15110 Summer 2017

Lab 7

Goals

This lab is aimed at developing your understanding of the importance of hash function design for the efficiency of search using a hash table. When you are done, you should be able to:

State the worst-case performance of search in a hash table (with an arbitrary hash function).
Explain what features of a hash function affect the performance of search in a hash table and why.
Explain why search in a hash table can be expected to take constant time, given a good enough hash function and a large enough table.

Deliverables

experiments.txt
mean_bucket.py
largest_bucket.py
my_hash_function.py (challenge)

Place these files in a lab7 folder. Before leaving lab, zip up the lab7 folder and hand the zip file in.

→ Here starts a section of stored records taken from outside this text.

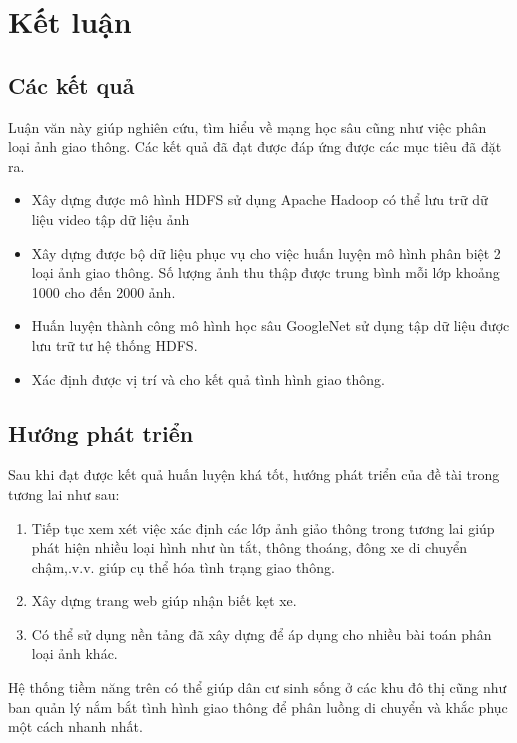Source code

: \chapter{Kết luận}

\section{Các kết quả }
Luận văn này giúp nghiên cứu, tìm hiểu về mạng học sâu cũng như việc phân loại ảnh giao thông. Các kết quả đã đạt được đáp ứng được các mục tiêu đã đặt ra.
	\begin{itemize}
		\item Xây dựng được mô hình HDFS sử dụng Apache Hadoop có thể lưu trữ dữ liệu video tập dữ liệu ảnh
		\item Xây dựng được bộ dữ liệu phục vụ cho việc huấn luyện mô hình phân biệt 2 loại ảnh giao thông. Số lượng ảnh thu thập được trung bình mỗi lớp khoảng 1000 cho đến 2000 ảnh.
		\item Huấn luyện thành công mô hình học sâu GoogleNet sử dụng tập dữ liệu được lưu trữ tư hệ thống HDFS.
		\item Xác định được vị trí và cho kết quả tình hình giao thông.	
	\end{itemize}
\section{Hướng phát triển}
Sau khi đạt được kết quả huấn luyện khá tốt, hướng phát triển của đề tài trong tương lai như sau:
\begin{enumerate}
	\item Tiếp tục xem xét việc xác định các lớp ảnh giảo thông trong tương lai giúp phát hiện nhiều loại hình như ùn tắt, thông thoáng, đông xe di chuyển chậm,.v.v. giúp cụ thể hóa tình trạng giao thông.
	\item Xây dựng trang web giúp nhận biết kẹt xe.
	\item Có thể sử dụng nền tảng đã xây dựng để áp dụng cho nhiều bài toán phân loại ảnh khác.
\end{enumerate}
	

Hệ thống tiềm năng trên có thể giúp dân cư sinh sống ở các khu đô thị cũng như ban quản lý nắm bắt tình hình giao thông để phân luồng di chuyển và khắc phục một cách nhanh nhất.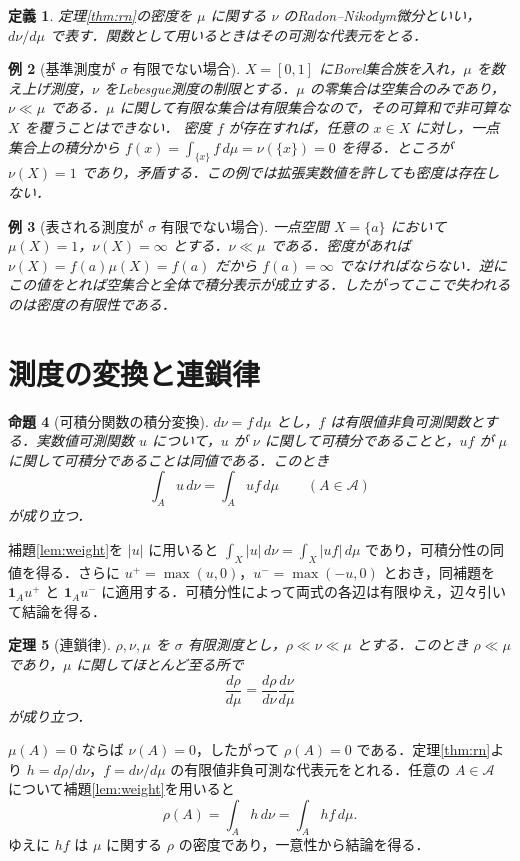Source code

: \documentclass[a5paper,10pt,onecolumn]{jsarticle}
\makeatletter
\theoremstyle{mathnotetheorem}
\newtheorem{theorem}{定理}[section]
\newtheorem{definition}[theorem]{定義}
\newtheorem{proposition}[theorem]{命題}
\newtheorem{example}[theorem]{例}
\renewcommand{\proofname}{証明}
\renewenvironment{proof}[1][\proofname]{%
  \par\pushQED{\qed}\normalfont\topsep4\p@\@plus2\p@\relax
  \trivlist\item[\hskip\labelsep\bfseries #1]\ignorespaces
}{\popQED\endtrivlist\@endpefalse}
\makeatother
\begin{document}
\begin{definition}
定理\ref{thm:rn}の密度を $\mu$ に関する $\nu$ のRadon--Nikodym微分といい，$d\nu/d\mu$ で表す．関数として用いるときはその可測な代表元をとる．
\end{definition}

\begin{example}[基準測度が $\sigma$ 有限でない場合]
$X=[0,1]$ にBorel集合族を入れ，$\mu$ を数え上げ測度，$\nu$ をLebesgue測度の制限とする．$\mu$ の零集合は空集合のみであり，$\nu\ll\mu$ である．$\mu$ に関して有限な集合は有限集合なので，その可算和で非可算な $X$ を覆うことはできない．
密度 $f$ が存在すれば，任意の $x\in X$ に対し，一点集合上の積分から
$f(x)=\int_{\{x\}}f\,d\mu=\nu(\{x\})=0$ を得る．ところが $\nu(X)=1$ であり，矛盾する．この例では拡張実数値を許しても密度は存在しない．
\end{example}

\begin{example}[表される測度が $\sigma$ 有限でない場合]
一点空間 $X=\{a\}$ において $\mu(X)=1$，$\nu(X)=\infty$ とする．$\nu\ll\mu$ である．密度があれば $\nu(X)=f(a)\mu(X)=f(a)$ だから $f(a)=\infty$ でなければならない．逆にこの値をとれば空集合と全体で積分表示が成立する．したがってここで失われるのは密度の有限性である．
\end{example}

\section{測度の変換と連鎖律}

\begin{proposition}[可積分関数の積分変換]\label{prop:change}
$d\nu=f\,d\mu$ とし，$f$ は有限値非負可測関数とする．実数値可測関数 $u$ について，$u$ が $\nu$ に関して可積分であることと，$uf$ が $\mu$ に関して可積分であることは同値である．このとき
\[
                 \int_A u\,d\nu=\int_A uf\,d\mu
                 \qquad(A\in\mathcal A)
\]
が成り立つ．
\end{proposition}
\begin{proof}
補題\ref{lem:weight}を $|u|$ に用いると $\int_X |u|\,d\nu=\int_X|uf|\,d\mu$ であり，可積分性の同値を得る．さらに $u^+=\max(u,0)$，$u^-=\max(-u,0)$ とおき，同補題を $\mathbf1_Au^+$ と $\mathbf1_Au^-$ に適用する．可積分性によって両式の各辺は有限ゆえ，辺々引いて結論を得る．
\end{proof}

\begin{theorem}[連鎖律]
$\rho,\nu,\mu$ を $\sigma$ 有限測度とし，$\rho\ll\nu\ll\mu$ とする．このとき $\rho\ll\mu$ であり，$\mu$ に関してほとんど至る所で
\[
            \frac{d\rho}{d\mu}=
            \frac{d\rho}{d\nu}\frac{d\nu}{d\mu}
\]
が成り立つ．
\end{theorem}
\begin{proof}
$\mu(A)=0$ ならば $\nu(A)=0$，したがって $\rho(A)=0$ である．定理\ref{thm:rn}より $h=d\rho/d\nu$，$f=d\nu/d\mu$ の有限値非負可測な代表元をとれる．任意の $A\in\mathcal A$ について補題\ref{lem:weight}を用いると
\[
       \rho(A)=\int_A h\,d\nu=\int_A hf\,d\mu .
\]
ゆえに $hf$ は $\mu$ に関する $\rho$ の密度であり，一意性から結論を得る．
\end{proof}
\end{document}
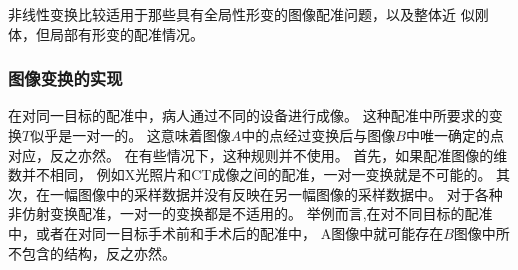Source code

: 非线性变换比较适用于那些具有全局性形变的图像配准问题，以及整体近
似刚体，但局部有形变的配准情况。

\subsubsection{图像变换的实现}
在对同一目标的配准中，病人通过不同的设备进行成像。
这种配准中所要求的变换$T$似乎是一对一的。
这意味着图像$A$中的点经过变换后与图像$B$中唯一确定的点对应，反之亦然。
在有些情况下，这种规则并不使用。
首先，如果配准图像的维数并不相同，
例如X光照片和CT成像之间的配准，一对一变换就是不可能的。
其次，在一幅图像中的采样数据并没有反映在另一幅图像的采样数据中。
对于各种非仿射变换配准，一对一的变换都是不适用的。
举例而言,在对不同目标的配准中，或者在对同一目标手术前和手术后的配准中，
A图像中就可能存在$B$图像中所不包含的结构，反之亦然。

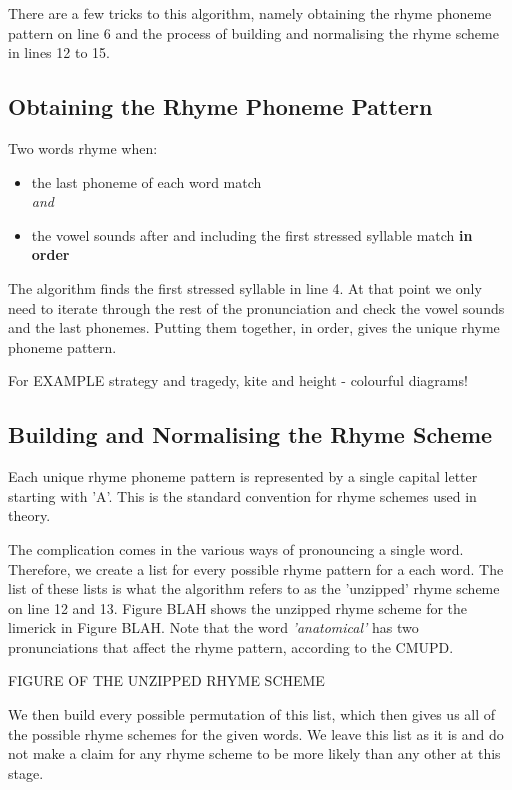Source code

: There are a few tricks to this algorithm, namely obtaining the rhyme phoneme pattern on line 6 and the process of building and normalising the rhyme scheme in lines 12 to 15.

\subsection{Obtaining the Rhyme Phoneme Pattern}

Two words rhyme when:
\begin{itemize}
\item{the last phoneme of each word match \\\textit{and}}
\item{the vowel sounds after and including the first stressed syllable match \textbf{in order}}
\end{itemize}

The algorithm finds the first stressed syllable in line 4. At that point we only need to iterate through the rest of the pronunciation and check the vowel sounds and the last phonemes. Putting them together, in order, gives the unique rhyme phoneme pattern. 

For EXAMPLE strategy and tragedy, kite and height - colourful diagrams!			

\subsection{Building and Normalising the Rhyme Scheme}

Each unique rhyme phoneme pattern is represented by a single capital letter starting with 'A'. This is the standard convention for rhyme schemes used in theory. 

The complication comes in the various ways of pronouncing a single word. Therefore, we create a list for every possible rhyme pattern for a each word. The list of these lists is what the algorithm refers to as the 'unzipped' rhyme scheme on line 12 and 13. Figure BLAH shows the unzipped rhyme scheme for the limerick in Figure BLAH. Note that the word \textit{'anatomical'} has two pronunciations that affect the rhyme pattern, according to the CMUPD.

FIGURE OF THE UNZIPPED RHYME SCHEME

We then build every possible permutation of this list, which then gives us all of the possible rhyme schemes for the given words. We leave this list as it is and do not make a claim for any rhyme scheme to be more likely than any other at this stage.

Part 1 - Hashing Functions

1.1 CA Demonstration

Overview of hash tables and 4 hash functions

The correct operation of a hash table relies on a hash function that maps keys (in our case, these are strings) to non-negative integers that indicate which bucket the key belongs to. The hash table will work as long as the hash function maps each key to a non-negative integer less than the size of the hash table, but it will only perform well if it distributes keys relatively uniformly across buckets.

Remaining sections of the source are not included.